Sugars-based ingredient (SBI) labelling is, however, a reality now when switching over to the new rules. The purpose of making it mandatory to corral and identify SBIs is to expose sources which might be unsuspected and declare them in their collective descending of proportioning in a list of ingredients. The intent is to provide consumers a means to gauge the relative proportion of such ingredients more readily within a list of ingredients. The quantitative amount of total sugars and the new per cent daily thereof is a core feature of a new nutrition facts table (NFt). Health Canada elected not to differentiate added sugars from total sugars in the NFt, as is the case in the U.S. One argument for this was that sugar is sugar, regardless of its source. It would also have placed a burden on industry to differentiate amounts of added and intrinsic sugars in an NFt. This could only be achieved by adjusting the total sugar content by the added sugars in the formulation.
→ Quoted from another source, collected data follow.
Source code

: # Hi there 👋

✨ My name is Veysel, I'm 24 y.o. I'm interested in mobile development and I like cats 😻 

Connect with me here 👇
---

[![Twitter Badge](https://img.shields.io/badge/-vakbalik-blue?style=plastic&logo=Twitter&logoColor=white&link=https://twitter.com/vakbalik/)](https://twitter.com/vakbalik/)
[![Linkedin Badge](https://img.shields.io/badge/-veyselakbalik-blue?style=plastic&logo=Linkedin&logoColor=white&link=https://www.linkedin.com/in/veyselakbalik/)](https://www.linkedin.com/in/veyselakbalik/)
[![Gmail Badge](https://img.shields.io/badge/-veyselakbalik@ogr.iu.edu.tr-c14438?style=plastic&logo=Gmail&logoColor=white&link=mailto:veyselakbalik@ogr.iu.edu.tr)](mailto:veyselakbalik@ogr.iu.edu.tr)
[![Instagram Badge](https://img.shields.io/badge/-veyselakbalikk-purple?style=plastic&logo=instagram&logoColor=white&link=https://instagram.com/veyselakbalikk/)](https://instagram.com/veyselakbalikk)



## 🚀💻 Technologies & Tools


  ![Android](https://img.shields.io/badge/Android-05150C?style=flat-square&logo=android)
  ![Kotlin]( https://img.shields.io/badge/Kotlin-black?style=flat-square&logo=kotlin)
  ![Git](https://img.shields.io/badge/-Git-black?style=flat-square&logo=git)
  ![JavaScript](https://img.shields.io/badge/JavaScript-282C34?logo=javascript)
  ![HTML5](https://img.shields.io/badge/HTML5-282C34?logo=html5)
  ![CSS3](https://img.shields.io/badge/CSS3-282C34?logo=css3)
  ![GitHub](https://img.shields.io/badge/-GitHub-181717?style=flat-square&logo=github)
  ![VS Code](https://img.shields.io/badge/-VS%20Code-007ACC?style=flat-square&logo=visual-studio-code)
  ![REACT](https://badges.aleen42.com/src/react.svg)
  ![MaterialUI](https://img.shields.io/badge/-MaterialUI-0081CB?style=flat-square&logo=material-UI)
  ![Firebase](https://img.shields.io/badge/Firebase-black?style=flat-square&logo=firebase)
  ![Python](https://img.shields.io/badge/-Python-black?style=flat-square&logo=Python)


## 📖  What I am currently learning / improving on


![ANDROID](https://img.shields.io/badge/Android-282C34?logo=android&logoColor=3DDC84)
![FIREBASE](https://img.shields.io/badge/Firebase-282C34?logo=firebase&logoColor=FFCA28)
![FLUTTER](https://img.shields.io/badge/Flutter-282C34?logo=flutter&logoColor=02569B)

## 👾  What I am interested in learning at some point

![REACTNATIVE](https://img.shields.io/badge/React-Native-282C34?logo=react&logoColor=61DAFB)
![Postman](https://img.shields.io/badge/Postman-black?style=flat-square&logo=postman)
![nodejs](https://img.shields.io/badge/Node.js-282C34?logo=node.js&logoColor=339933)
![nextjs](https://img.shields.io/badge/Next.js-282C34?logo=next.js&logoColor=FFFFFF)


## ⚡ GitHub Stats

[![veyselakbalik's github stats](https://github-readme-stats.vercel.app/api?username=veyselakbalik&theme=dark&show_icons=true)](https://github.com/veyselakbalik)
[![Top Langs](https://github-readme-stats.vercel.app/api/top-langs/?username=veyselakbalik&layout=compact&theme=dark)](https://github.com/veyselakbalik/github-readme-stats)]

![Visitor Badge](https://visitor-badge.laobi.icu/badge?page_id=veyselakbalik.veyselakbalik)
Instead, added sugars are differentiated in the ingredients list. There is still incentive for manufacturers to reduce the amount of added sugars, as no manufacturer generally likes to see SBIs declared collectively after the heading “Sugars” as the first ingredient, or even close to the first ingredient. There are however some drawbacks to this perfect plan. For one, when the content of sugar in a food is less than 0.5 g it can be rounded to zero. If a food contains a small amount of a SBI, such as maltodextrin that is not otherwise recognized as a dietary fibre, the NFt would declare 0 g sugars and the ingredient list would declare “Sugars (maltodextrin).” This is confusing. In November 2020, Health Canada issued a notice of an intent to amend the Food and Drug Regulations (FDR) in the future to provide for an exception to SBI labelling in such cases. In the interim, however, there would be no objection where SBIs are not declared as such when the amount of sugar in the NFt may be declared as zero.
However, the gate on making a “no sugar added” claim is still fiercely guarded. The addition of sugars that functionally substitute for added sugars, such as a small amount of honey, would invalidate this claim even if the total sugars are declared as zero. The current phasing of what constitutes “functionally substitute for added sugars” is not aligned with the definition of a SBI. Health Canada had however, proposed to do so. That unfortunately was part of proposed front-of-packaging nutrition symbol labelling that is now stale. One day the criteria will perhaps be aligned with SBI labelling.
There are other scenarios that are potentially confusing as well. SBI labelling is only applicable to first generation ingredients. When components of ingredients are declared parenthetically, they would not be subject to SBIs labelling. A food can therefore still have a high amount of SBIs, but because these are protected by parenthesis, would not be exposed as such.
Another drawback is that SBIs added in a small quantity get “bumped up” the list when other SBIs are also present. For example, let’s say a food contains “sugar” as the first ingredient and “maple syrup” as the last ingredient. This food must then be labelled with “Sugars (sugar, maple syrup)” as the first ingredient. Some consumers may think that the maple syrup is present in a more significant quantity than it is.
The definition of a SBI involves three tiers. The first two are generally easy to spot in a crowd. They include mono- and disaccharides, like sugar (sucrose), and sweetening agents, many of which are liquid or dried syrups including high fructose corn syrup. The last tier involves understanding what a “functional substitute for a sweetening agent” is. The definition for this in the FDR, reads, “a food — other than any sweetener or sweetening agent, including any sugars — that replaces a sweetening agent and that has one or more of the functions of the sweetening agent including sweetening, thickening, texturing or caramelizing.” What’s potentially nebulous is that a functional substitute for a sweetening agent does not have to be sweet. It can have the function of thickening, texturing or caramelizing, for example. Appreciating concentrated fruit juice as SBI seems more intuitive than non-dietary fibre-type maltodextrins. For guidance purposes, the CFIA has provided on its food labelling for industry website pages, Annex 1 of examples of SBIs and Annex 2 of what are not SBIs. Annex 2 includes foods that the CFIA believes consumers may recognize as potentially significant sources of added sugars. As such these are not subject SBI labelling. Fruit spread is in Annex 2 and fruit puree is Annex 1. Some things are harder to explain than others. New rules are not necessarily easier.